XCM is not meant to be only specific to Polkadot, but rather its primary intention is to define a generic and common format amongst different consensus systems to communicate.

It's important to note that XCM does not define how messages are delivered but rather define how they should look, act, and contain relative instructions to the on-chain actions the message intends to perform.

XCMP, or Cross Chain Message Passing, is the actual network-layer protocol to deliver XCM-formatted messages to other participating parachains. There are also other ways to define transport layer protocols for delivering XCM messages.

XCM has four high-level core design principles which it stands to follow:

  1. Asynchronous: XCM messages in no way assume that the sender will be blocking on its completion.
  2. Absolute: XCM messages are guaranteed to be delivered and interpreted accurately, in order and in a timely fashion.

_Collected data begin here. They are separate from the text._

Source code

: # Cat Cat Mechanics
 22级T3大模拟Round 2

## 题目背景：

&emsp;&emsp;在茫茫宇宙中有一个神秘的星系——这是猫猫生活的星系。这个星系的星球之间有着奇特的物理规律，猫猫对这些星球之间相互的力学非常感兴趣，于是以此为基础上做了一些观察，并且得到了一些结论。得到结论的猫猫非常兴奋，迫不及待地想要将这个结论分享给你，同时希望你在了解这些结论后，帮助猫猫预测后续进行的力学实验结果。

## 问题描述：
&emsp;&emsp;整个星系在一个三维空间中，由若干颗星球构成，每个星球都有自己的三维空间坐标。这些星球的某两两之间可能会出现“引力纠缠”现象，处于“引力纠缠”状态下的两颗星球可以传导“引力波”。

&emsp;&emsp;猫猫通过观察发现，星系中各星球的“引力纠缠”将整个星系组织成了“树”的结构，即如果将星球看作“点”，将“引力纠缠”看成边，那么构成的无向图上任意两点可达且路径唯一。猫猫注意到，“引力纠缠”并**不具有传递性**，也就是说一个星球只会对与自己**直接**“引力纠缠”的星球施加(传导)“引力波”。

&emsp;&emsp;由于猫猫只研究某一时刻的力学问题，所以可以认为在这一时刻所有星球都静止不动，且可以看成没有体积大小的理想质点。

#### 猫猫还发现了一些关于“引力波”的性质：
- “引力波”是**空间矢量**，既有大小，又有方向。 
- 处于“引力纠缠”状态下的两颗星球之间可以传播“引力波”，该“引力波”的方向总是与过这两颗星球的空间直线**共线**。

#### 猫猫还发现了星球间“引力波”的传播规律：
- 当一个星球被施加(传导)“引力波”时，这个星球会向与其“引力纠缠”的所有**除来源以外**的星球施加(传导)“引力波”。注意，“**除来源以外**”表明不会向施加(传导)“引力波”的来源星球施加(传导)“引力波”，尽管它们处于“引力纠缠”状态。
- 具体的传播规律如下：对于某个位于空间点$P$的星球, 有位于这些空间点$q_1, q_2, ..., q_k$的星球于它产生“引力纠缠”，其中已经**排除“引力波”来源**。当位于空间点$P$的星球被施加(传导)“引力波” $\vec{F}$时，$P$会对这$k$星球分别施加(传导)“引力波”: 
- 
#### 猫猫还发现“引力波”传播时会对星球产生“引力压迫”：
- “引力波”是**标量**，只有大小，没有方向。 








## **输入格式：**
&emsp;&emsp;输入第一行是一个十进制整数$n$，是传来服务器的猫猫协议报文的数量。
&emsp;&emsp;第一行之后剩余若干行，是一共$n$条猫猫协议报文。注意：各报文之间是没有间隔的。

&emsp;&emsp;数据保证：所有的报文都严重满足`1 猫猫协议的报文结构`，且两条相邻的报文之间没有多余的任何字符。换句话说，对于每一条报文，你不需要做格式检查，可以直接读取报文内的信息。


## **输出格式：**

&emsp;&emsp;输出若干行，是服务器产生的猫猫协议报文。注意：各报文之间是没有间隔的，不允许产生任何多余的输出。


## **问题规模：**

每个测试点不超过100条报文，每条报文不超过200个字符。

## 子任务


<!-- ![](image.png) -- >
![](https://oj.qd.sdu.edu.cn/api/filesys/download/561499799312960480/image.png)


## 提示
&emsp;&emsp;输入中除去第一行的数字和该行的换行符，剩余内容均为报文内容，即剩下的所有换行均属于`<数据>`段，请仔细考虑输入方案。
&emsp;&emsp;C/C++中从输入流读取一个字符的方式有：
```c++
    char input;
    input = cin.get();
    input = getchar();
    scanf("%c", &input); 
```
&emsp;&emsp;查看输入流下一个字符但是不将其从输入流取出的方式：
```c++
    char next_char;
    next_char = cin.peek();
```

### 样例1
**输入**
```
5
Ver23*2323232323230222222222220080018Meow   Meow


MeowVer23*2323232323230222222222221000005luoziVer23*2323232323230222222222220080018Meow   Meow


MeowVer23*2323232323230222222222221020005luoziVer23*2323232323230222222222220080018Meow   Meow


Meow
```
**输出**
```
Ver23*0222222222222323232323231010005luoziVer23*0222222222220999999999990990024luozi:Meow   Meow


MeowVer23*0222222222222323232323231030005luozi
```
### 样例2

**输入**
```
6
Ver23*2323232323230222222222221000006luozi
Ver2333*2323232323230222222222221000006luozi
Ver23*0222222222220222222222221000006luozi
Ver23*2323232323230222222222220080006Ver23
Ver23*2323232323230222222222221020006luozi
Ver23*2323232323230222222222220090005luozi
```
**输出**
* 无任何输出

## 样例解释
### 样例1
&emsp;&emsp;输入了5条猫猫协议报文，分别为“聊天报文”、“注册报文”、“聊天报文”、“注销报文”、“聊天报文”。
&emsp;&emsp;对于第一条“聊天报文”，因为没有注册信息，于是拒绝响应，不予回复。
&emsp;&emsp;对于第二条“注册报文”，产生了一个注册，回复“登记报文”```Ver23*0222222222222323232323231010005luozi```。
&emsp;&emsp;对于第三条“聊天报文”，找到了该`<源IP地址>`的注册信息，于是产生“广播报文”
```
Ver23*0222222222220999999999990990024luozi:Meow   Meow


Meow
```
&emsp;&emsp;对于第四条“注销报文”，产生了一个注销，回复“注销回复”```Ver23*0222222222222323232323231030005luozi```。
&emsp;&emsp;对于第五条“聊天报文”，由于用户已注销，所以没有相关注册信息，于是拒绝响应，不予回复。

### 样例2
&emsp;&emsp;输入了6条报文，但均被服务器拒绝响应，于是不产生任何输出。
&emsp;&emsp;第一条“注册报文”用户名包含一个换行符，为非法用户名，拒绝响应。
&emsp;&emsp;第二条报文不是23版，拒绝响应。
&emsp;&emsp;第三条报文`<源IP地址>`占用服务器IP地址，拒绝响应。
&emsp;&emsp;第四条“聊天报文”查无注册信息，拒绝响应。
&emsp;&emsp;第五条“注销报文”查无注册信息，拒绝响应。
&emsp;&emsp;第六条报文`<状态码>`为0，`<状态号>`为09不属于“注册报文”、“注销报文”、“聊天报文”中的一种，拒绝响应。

Once a message is sent, one can be sure it will be processed as it was intended to be.
  3. Asymmetric: XCM messages, by default, do not have results that let the sender know that the message was received - they follow the 'fire and forget' paradigm. Any results must be separately communicated to the sender with an additional message back to the origin.
  4. Agnostic: XCM makes no assumptions about the nature of the consensus systems between which the messages are being passed. XCM as a message format should be usable in any system that derives finality through consensus.

These four crucial design decisions allow for XCM messages to be a reliable yet convenient way to properly convey the intentions from one consensus system to another without any compatibility issues.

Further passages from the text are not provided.